Have you ever seen a line chart that shows monthly revenues, or some other number, and compares this year to last year to the year before and so on?
You know, the one with lines the color of a gumball variety pack?
(This is a random dataset for illustration, so don’t look at it too closely.)
The chart of many colors is the default that Excel produces.
But if you want to use the chart, you’re going to have to keep going back to the legend to figure out which year is which color. Thus, the default gumball approach bakes in a usability problem.
Instead, for a graph that compares the same data year over year, I like the metaphor that over time a thing fades and decays. In that way, the lines of a graph can be thickest and darkest in the most recent year and as the years go back, they can be a little thinner and tinted lighter.
This one is boring to look at, but you should be able to intuitively tell the chronological order of each line on the graph. You can see the data more easily now.

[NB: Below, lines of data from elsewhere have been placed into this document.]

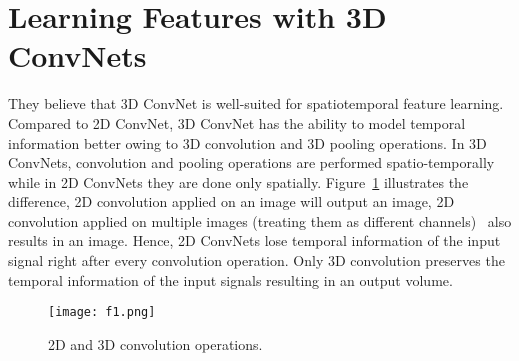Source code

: \documentclass[10pt,twocolumn,letterpaper]{article}
\begin{document}
\section{Learning Features with 3D ConvNets}
They believe that 3D ConvNet is well-suited for spatiotemporal feature learning. Compared to 2D ConvNet, 3D ConvNet has the ability to model temporal information better owing to 3D convolution and 3D pooling operations. In 3D ConvNets, convolution and pooling operations are performed spatio-temporally while in 2D ConvNets they are done only spatially. Figure~\ref{Figure1} illustrates the difference, 2D convolution applied on an image will output an image, 2D convolution applied on multiple images (treating them as different channels)~\cite{name32} also results in an image. Hence, 2D ConvNets lose temporal information of the input signal right after every convolution operation. Only 3D convolution preserves the temporal information of the input signals resulting in an output volume.
  \begin{figure}[!htb]
  	\centering
  	\texttt{[image: f1.png]}\\
  	\caption{2D and 3D convolution operations.}\label{Figure1} 
  \end{figure}


\end{document}
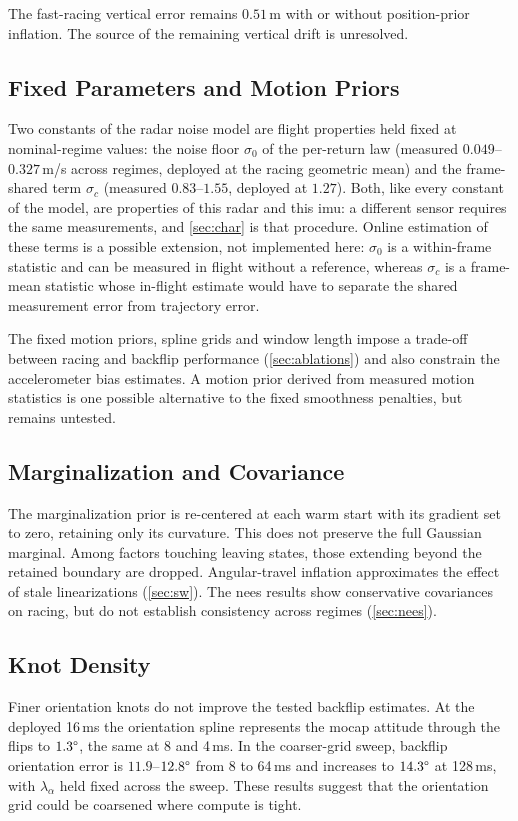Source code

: The fast-racing vertical error remains $0.51$\,m with or without
position-prior inflation.
The source of the remaining vertical drift is unresolved.

\subsection{Fixed Parameters and Motion Priors}
\label{sec:fixed_constants}
Two constants of the radar noise model are flight properties held
fixed at nominal-regime values: the noise floor $\sigma_0$ of the
per-return law (measured $0.049$--$0.327$\,m/s across regimes, deployed
at the racing geometric mean) and the frame-shared term $\sigma_c$
(measured $0.83$--$1.55$, deployed at $1.27$).  Both, like every
constant of the model, are properties of this radar and this
\ac{imu}: a different sensor requires the same measurements, and
\autoref{sec:char} is that procedure.  Online estimation
of these terms is a possible extension, not implemented here:
$\sigma_0$ is a within-frame statistic and can be measured in flight
without a reference, whereas $\sigma_c$ is a frame-mean statistic whose
in-flight estimate would have to separate the shared measurement error
from trajectory error.

The fixed motion priors, spline grids and window length
impose a trade-off between
racing and backflip performance (\autoref{sec:ablations}) and also
constrain the accelerometer bias estimates.  A motion prior derived
from measured motion statistics is one possible alternative to the
fixed smoothness penalties, but remains untested.

\subsection{Marginalization and Covariance}
\label{sec:marg_limits}
The marginalization prior is re-centered at each warm start with
its gradient set to zero, retaining only its curvature.  This does
not preserve the full Gaussian marginal.  Among factors touching
leaving states, those extending beyond the retained boundary are
dropped.  Angular-travel inflation approximates the effect of stale
linearizations (\autoref{sec:sw}).
The \ac{nees} results show conservative covariances on racing, but
do not establish consistency across regimes (\autoref{sec:nees}).

\subsection{Knot Density}
\label{sec:negative}
Finer orientation knots do not improve the tested backflip estimates.
At the deployed 16\,ms the orientation spline represents the \ac{mocap}
attitude through the flips to $1.3\degree$, the same at 8 and 4\,ms.
In the coarser-grid sweep, backflip orientation error is
$11.9$--$12.8\degree$ from 8 to 64\,ms and increases to $14.3\degree$
at 128\,ms, with $\lambda_\alpha$ held fixed across the sweep.
These results suggest that the orientation grid could be coarsened
where compute is tight.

One benefit of showing years stacked like this is when seasonality matters for the data. Another is in telling the volume of change between multiple adjacent years, which you can hopefully correllate with business decisions that you could annotate on the chart.
Are you trying to show so many years that you run out of tints of the same color? I haven’t run into that, personally, because I end up realizing that I don’t need to see the entire history of that dataset. The last 4 or 5 years are enough — and if more are needed, this is probably not the graph for that data visualization job.
When should you use a different colors for the lines? When the lines show different data, like income, expense, and profit. I like green or black for income, red for expense, and blue for profit.
As an aside, I don’t think I came up with this tactic, but I can’t for the life of me think of where I saw it first. If you recognize the pattern and can source it, please do so in the comments.
One response to “Better Year Over Year Line Graphs Using Time as a Visual Metaphor”
I love this. For years I’ve spent countless hours perfecting my keys, meticulously picking colors and even different line treatments to separate years. Never again!